Monday, September 27, 2010

Facebook Firings: Fair? Maybe. Frequent? Increasingly.

Two weeks I wrote a post advising employees and employers to really think about what social media sites are saying about them (Would you do a beer bong in a bikini at the office?). The response I received on this blog and on sites such as LinkedIn ranged from calling me "Big Brother" to completely agreeing. My personal stance on this matter is not significant; the proof is in the pudding:

According to a 2009 study of US companies, 8% had fired someone due to post on a social networking site, up from only 4% in 2008.
Want to know how to avoid the chopping block? Follow these simple steps. It may all seem like a no-brainer, but you would be surprised how many people break these rules:
1) Everyone company should have a social media policy in place:
Set expectations! If you fire someone because they talked trash about a client on Twitter, you have a signed document saying they are aware of your expectations and the consequences of them not being met.
2) Pretend Facebook is real life:
Confusing, I know. People see your Facebook.
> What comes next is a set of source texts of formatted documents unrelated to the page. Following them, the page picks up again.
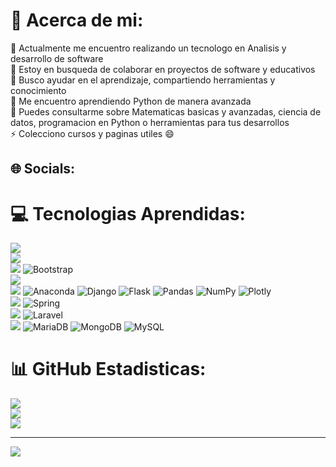 # 💫 Acerca de mi:
🔭 Actualmente me encuentro realizando un tecnologo en Analisis y desarrollo de software<br>👯 Estoy en busqueda de colaborar en proyectos de software y educativos<br>🤝 Busco ayudar en el aprendizaje, compartiendo herramientas y conocimiento<br>🌱 Me encuentro aprendiendo Python de manera avanzada<br>💬 Puedes consultarme sobre Matematicas basicas y avanzadas, ciencia de datos, programacion en Python o herramientas para tus desarrollos <br>⚡ Colecciono cursos y paginas utiles :smile:


## 🌐 Socials:


# 💻 Tecnologias Aprendidas:

<img src="https://skillicons.dev/icons?i=git,github,gitlab"/> <br>
<img src="https://skillicons.dev/icons?i=md,latex,regex"/> <br>
<img src="https://skillicons.dev/icons?i=html,css"/> ![Bootstrap](https://img.shields.io/badge/bootstrap-%23563D7C.svg?style=flat&logo=bootstrap&logoColor=white) <br> 
<img src="https://skillicons.dev/icons?i=js"/> <br>
<img src="https://skillicons.dev/icons?i=py"/> ![Anaconda](https://img.shields.io/badge/Anaconda-%2344A833.svg?style=flat&logo=anaconda&logoColor=white) ![Django](https://img.shields.io/badge/django-%23092E20.svg?style=flat&logo=django&logoColor=white) ![Flask](https://img.shields.io/badge/flask-%23000.svg?style=flat&logo=flask&logoColor=white) ![Pandas](https://img.shields.io/badge/pandas-%23150458.svg?style=flat&logo=pandas&logoColor=white) ![NumPy](https://img.shields.io/badge/numpy-%23013243.svg?style=flat&logo=numpy&logoColor=white) ![Plotly](https://img.shields.io/badge/Plotly-%233F4F75.svg?style=flat&logo=plotly&logoColor=white)<br>
<img src="https://skillicons.dev/icons?i=java"/> ![Spring](https://img.shields.io/badge/spring-%236DB33F.svg?style=for-the-badge&logo=spring&logoColor=white) <br>
<img src="https://skillicons.dev/icons?i=php"/> ![Laravel](https://img.shields.io/badge/laravel-%23FF2D20.svg?style=for-the-badge&logo=laravel&logoColor=white) <br> 
<img src="https://skillicons.dev/icons?i=mysql"/> ![MariaDB](https://img.shields.io/badge/MariaDB-003545?style=for-the-badge&logo=mariadb&logoColor=white) ![MongoDB](https://img.shields.io/badge/MongoDB-%234ea94b.svg?style=for-the-badge&logo=mongodb&logoColor=white) ![MySQL](https://img.shields.io/badge/mysql-%2300f.svg?style=for-the-badge&logo=mysql&logoColor=white)<br>


# 📊 GitHub Estadisticas:
![](https://github-readme-stats.vercel.app/api?username=juanpyusun&theme=dark&hide_border=false&include_all_commits=false&count_private=false)<br/>
![](https://github-readme-streak-stats.herokuapp.com/?user=juanpyusun&theme=dark&hide_border=false)<br/>
![](https://github-readme-stats.vercel.app/api/top-langs/?username=juanpyusun&theme=dark&hide_border=false&include_all_commits=false&count_private=false&layout=compact)

---
[![](https://visitcount.itsvg.in/api?id=juanpyusun&icon=5&color=1)](https://visitcount.itsvg.in)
People who know people, who know people, who know your boss. Even if your boss is 92 and has never heard of social media and even if you are only friends with your husband, dog, best friend and grandma. What you are saying is public information. Grandma may know your 92 year old boss and may yell at him for making you work nights at your "suck-fest" of a job.
3) Represent yourself:
Like I said, it’s all public information. You are sharing your status or update with AT LEAST your entire friends list. Would you stand in front of 200 people from elementary school, friends of kids, kids of friends, coworkers and family members and announce that you don't like your job, your boss smells like cheese, your clients suck and you are currently drunk at the office?
4) Use your powers for good, not evil:
For every horror story about getting fired, caught, written up, I can tell you 27 stories about individuals and businesses who have increased leads, built brands, made sells and provided excellent customer service using social networking sites. Make good use of your time and resources; don't waste it complaining about your client from hell. We all have them and they are NOT that interesting.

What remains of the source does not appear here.